Just last week, a harrowing study found that another tipping point, the collapse of the Atlantic Meridional Overturning Circulation, is currently at a “point close to a critical transition.” If that global current is destabilized, temperatures in the Global North could fall precipitously and sea levels could rise rapidly. Other recent reports have said the Amazon rainforest recently reached a tipping point and is now producing more carbon than it is sequestering due to fires.
The IPCC finds these and other events such as the collapse of the Greenland ice sheet are possible though unlikely. That the notoriously conservative IPCC is acknowledging these prospects is a sign of increasing concern among climate scientists and chilling to even think about.
The topline observations in this report have been clear for decades. Early IPCC models predicted the warming track we’re on. And each IPCC report has generally made it clear that the longer we stave off decarbonization, the greater the risk of catastrophic climate breakdown—and the more challenging the actual decarbonization process itself will be.

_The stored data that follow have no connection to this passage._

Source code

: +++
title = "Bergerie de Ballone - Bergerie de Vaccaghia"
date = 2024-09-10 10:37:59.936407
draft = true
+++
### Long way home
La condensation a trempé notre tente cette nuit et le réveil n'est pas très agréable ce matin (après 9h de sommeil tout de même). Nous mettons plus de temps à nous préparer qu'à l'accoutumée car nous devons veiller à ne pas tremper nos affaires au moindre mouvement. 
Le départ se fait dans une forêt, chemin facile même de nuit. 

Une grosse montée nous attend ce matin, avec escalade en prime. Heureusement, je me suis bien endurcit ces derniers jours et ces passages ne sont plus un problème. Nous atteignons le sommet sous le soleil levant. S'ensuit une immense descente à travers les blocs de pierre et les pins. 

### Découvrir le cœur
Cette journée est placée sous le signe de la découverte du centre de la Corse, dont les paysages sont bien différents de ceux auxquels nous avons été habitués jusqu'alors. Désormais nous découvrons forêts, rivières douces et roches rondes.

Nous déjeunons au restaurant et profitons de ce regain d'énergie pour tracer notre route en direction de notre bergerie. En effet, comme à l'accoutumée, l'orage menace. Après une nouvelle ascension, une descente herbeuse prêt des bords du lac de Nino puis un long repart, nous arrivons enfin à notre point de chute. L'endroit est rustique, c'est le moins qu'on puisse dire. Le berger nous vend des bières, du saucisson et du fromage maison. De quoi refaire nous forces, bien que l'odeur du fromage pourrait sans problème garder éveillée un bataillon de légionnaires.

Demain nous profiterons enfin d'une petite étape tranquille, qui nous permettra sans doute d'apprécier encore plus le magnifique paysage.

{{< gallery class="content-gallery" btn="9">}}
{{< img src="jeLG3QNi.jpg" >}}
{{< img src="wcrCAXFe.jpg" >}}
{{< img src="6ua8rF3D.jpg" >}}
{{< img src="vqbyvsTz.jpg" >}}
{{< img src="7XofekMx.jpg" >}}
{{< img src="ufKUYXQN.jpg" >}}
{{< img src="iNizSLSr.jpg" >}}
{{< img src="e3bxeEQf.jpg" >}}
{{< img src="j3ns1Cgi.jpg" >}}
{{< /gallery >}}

These reports are also conservative by nature. It’s been seven years since the last IPCC came out. The new version summarizes all the science that happened in between, compiling 14,000 citations for the final product. That conservatism can be helpful; it’s nice to have a gold standard for climate science. But it can also be infuriating; people are dying from climate change right now, and waiting seven years to put a report out feels like a luxury.
That said, the timing of this IPCC report is absolutely vital. In the U.S., Democrats are weighing a set of major infrastructure bills that could be the best—and maybe only—chance this decade to get the world’s largest historical emitter on track to clean up its act. The November meeting in Glasgow is also put up or shut up time for all countries.
“We know how to solve this problem,” Dessler said. “We need to switch our energy system away from fossil fuels to climate-safe energy. There’s no mystery here.”
There’s no one-click option to cutting emissions. It takes real work. Scientists have dropped the gauntlet. Now, it’s time for civil society to put pressure on leaders to meet the moment.